A recent meeting between India and Pakistan on the technical issues of the 330MW Kishenganga and 850MW Ratle hydroelectric power plants within the framework of the Indus Waters Treaty has concluded with no agreement on the projects, but with the countries reconfirming their commitment to the to the preservation of the Treaty.

The Secretary-level discussions were held on 14-15 September in Washington, DC. The World Bank, which brokered the treaty, said in a statement that while an agreement has not been reached, it will continue to work with both countries to resolve the issues in an amicable manner and in line with the Treaty provisions.

The Bank said it remains committed to act in good faith and with complete impartiality and transparency in fulfilling its responsibilities under the Treaty, while continuing to assist the countries.

The Indus Waters Treaty was signed in 1960 after nine years of negotiations between India and Pakistan with the help of the World Bank, which is also a signatory.

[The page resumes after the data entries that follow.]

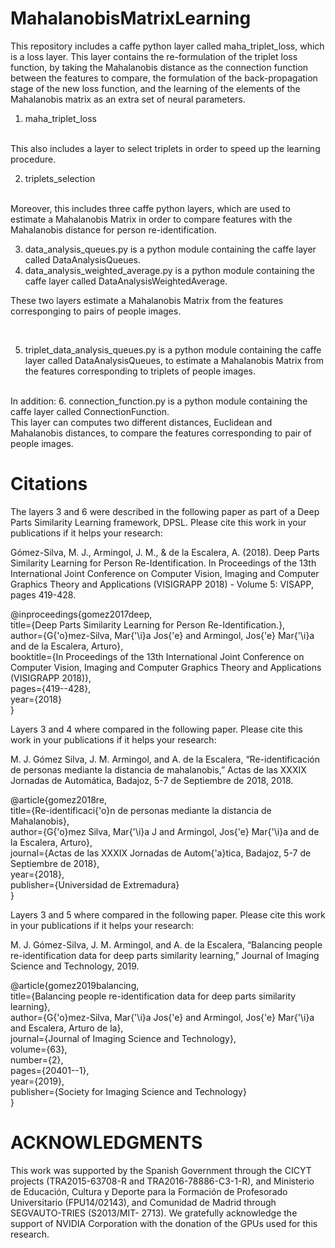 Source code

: # MahalanobisMatrixLearning

This repository includes a caffe python layer called maha_triplet_loss, which is a loss layer. This layer contains the re-formulation of the triplet loss function, by taking the Mahalanobis distance as the connection function between the features to compare, the formulation of the back-propagation stage of the new loss function, and the learning of the elements of the Mahalanobis matrix as an extra set of neural parameters.

1. maha_triplet_loss 

<br />
This also includes a layer to select triplets in order to speed up the learning procedure.

2. triplets_selection


<br />
Moreover, this includes three caffe python layers, which are used to estimate a Mahalanobis Matrix in order to compare features with the Mahalanobis distance for person re-identification.

3. data_analysis_queues.py is a python module containing the caffe layer called DataAnalysisQueues.
4. data_analysis_weighted_average.py is a python module containing the caffe layer called DataAnalysisWeightedAverage.

These two layers estimate a Mahalanobis Matrix from the features corresponging to pairs of people images.

<br />

5. triplet_data_analysis_queues.py is a python module containing the caffe layer called DataAnalysisQueues, to estimate a        Mahalanobis Matrix from the features corresponding to triplets of people images.

<br />
In addition:
6. connection_function.py is a python module containing the caffe layer called ConnectionFunction.<br />
   This layer can computes two different distances, Euclidean and Mahalanobis distances, to compare the features corresponding to pair of people images. 
<br />

# Citations

The layers 3 and 6 were described in the following paper as part of a Deep Parts Similarity Learning framework, DPSL. Please cite this work in your publications if it helps your research:

Gómez-Silva, M. J., Armingol, J. M., & de la Escalera, A. (2018). Deep Parts Similarity Learning for Person Re-Identification.  In Proceedings of the 13th International Joint Conference on Computer Vision, Imaging and Computer Graphics Theory and Applications (VISIGRAPP 2018) - Volume 5: VISAPP, pages 419-428.

@inproceedings{gomez2017deep,<br />
title={Deep Parts Similarity Learning for Person Re-Identification.},<br />
author={G{'o}mez-Silva, Mar{'\i}a Jos{'e} and Armingol, Jos{'e} Mar{'\i}a and de la Escalera, Arturo}, <br />
booktitle={In Proceedings of the 13th International Joint Conference on Computer Vision, Imaging and Computer Graphics Theory and Applications (VISIGRAPP 2018)}, <br />
pages={419--428}, <br />
year={2018} <br />
}

Layers 3 and 4 where compared in the following paper. Please cite this work in your publications if it helps your research:

M. J. Gómez Silva, J. M. Armingol, and A. de la Escalera, “Re-identificación de personas mediante la distancia de mahalanobis,” Actas de las XXXIX Jornadas de Automática, Badajoz, 5-7 de Septiembre de 2018, 2018.

@article{gomez2018re,<br />
  title={Re-identificaci{\'o}n de personas mediante la distancia de Mahalanobis},<br />
  author={G{\'o}mez Silva, Mar{\'\i}a J and Armingol, Jos{\'e} Mar{\'\i}a and de la Escalera, Arturo},<br />
  journal={Actas de las XXXIX Jornadas de Autom{\'a}tica, Badajoz, 5-7 de Septiembre de 2018},<br />
  year={2018},<br />
  publisher={Universidad de Extremadura}<br />
}


Layers 3 and 5 where compared in the following paper. Please cite this work in your publications if it helps your research:

M. J. Gómez-Silva, J. M. Armingol, and A. de la Escalera, “Balancing people re-identification data for deep parts similarity learning,” Journal of Imaging Science and Technology, 2019.

@article{gomez2019balancing,<br />
  title={Balancing people re-identification data for deep parts similarity learning},<br />
  author={G{\'o}mez-Silva, Mar{\'\i}a Jos{\'e} and Armingol, Jos{\'e} Mar{\'\i}a and Escalera, Arturo de la},<br />
  journal={Journal of Imaging Science and Technology},<br />
  volume={63},<br />
  number={2},<br />
  pages={20401--1},<br />
  year={2019},<br />
  publisher={Society for Imaging Science and Technology}<br />
}<br />


# ACKNOWLEDGMENTS
This work was supported by the Spanish Government through the CICYT projects (TRA2015-63708-R and TRA2016-78886-C3-1-R), and Ministerio de Educación, Cultura y Deporte para la Formación de Profesorado Universitario (FPU14/02143), and Comunidad de Madrid through SEGVAUTO-TRIES (S2013/MIT- 2713). We gratefully acknowledge the support of NVIDIA Corporation with the donation of the GPUs used for this research.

The Treaty sets out a mechanism for cooperation and information exchange between the two countries regarding their use of the rivers, known as the Permanent Indus Commission, which has a commissioner from each country. The Treaty also sets forth distinct procedures to handle issues which may arise: “questions” are handled by the Commission; “differences” are to be resolved by a Neutral Expert; and “disputes” are to be referred to a seven-member arbitral tribunal called the “Court of Arbitration.”  The World Bank’s role in relation to “differences” and “disputes” is limited to the designation of people to fulfill certain roles when requested by either or both of the parties.

India and Pakistan disagree about the construction of the Kishenganga (330 megawatts) and Ratle (850 megawatts) hydroelectric power plants being built by India (the World Bank is not financing either project).  The two countries disagree over whether the technical design features of the two hydroelectric plants contravene the Treaty.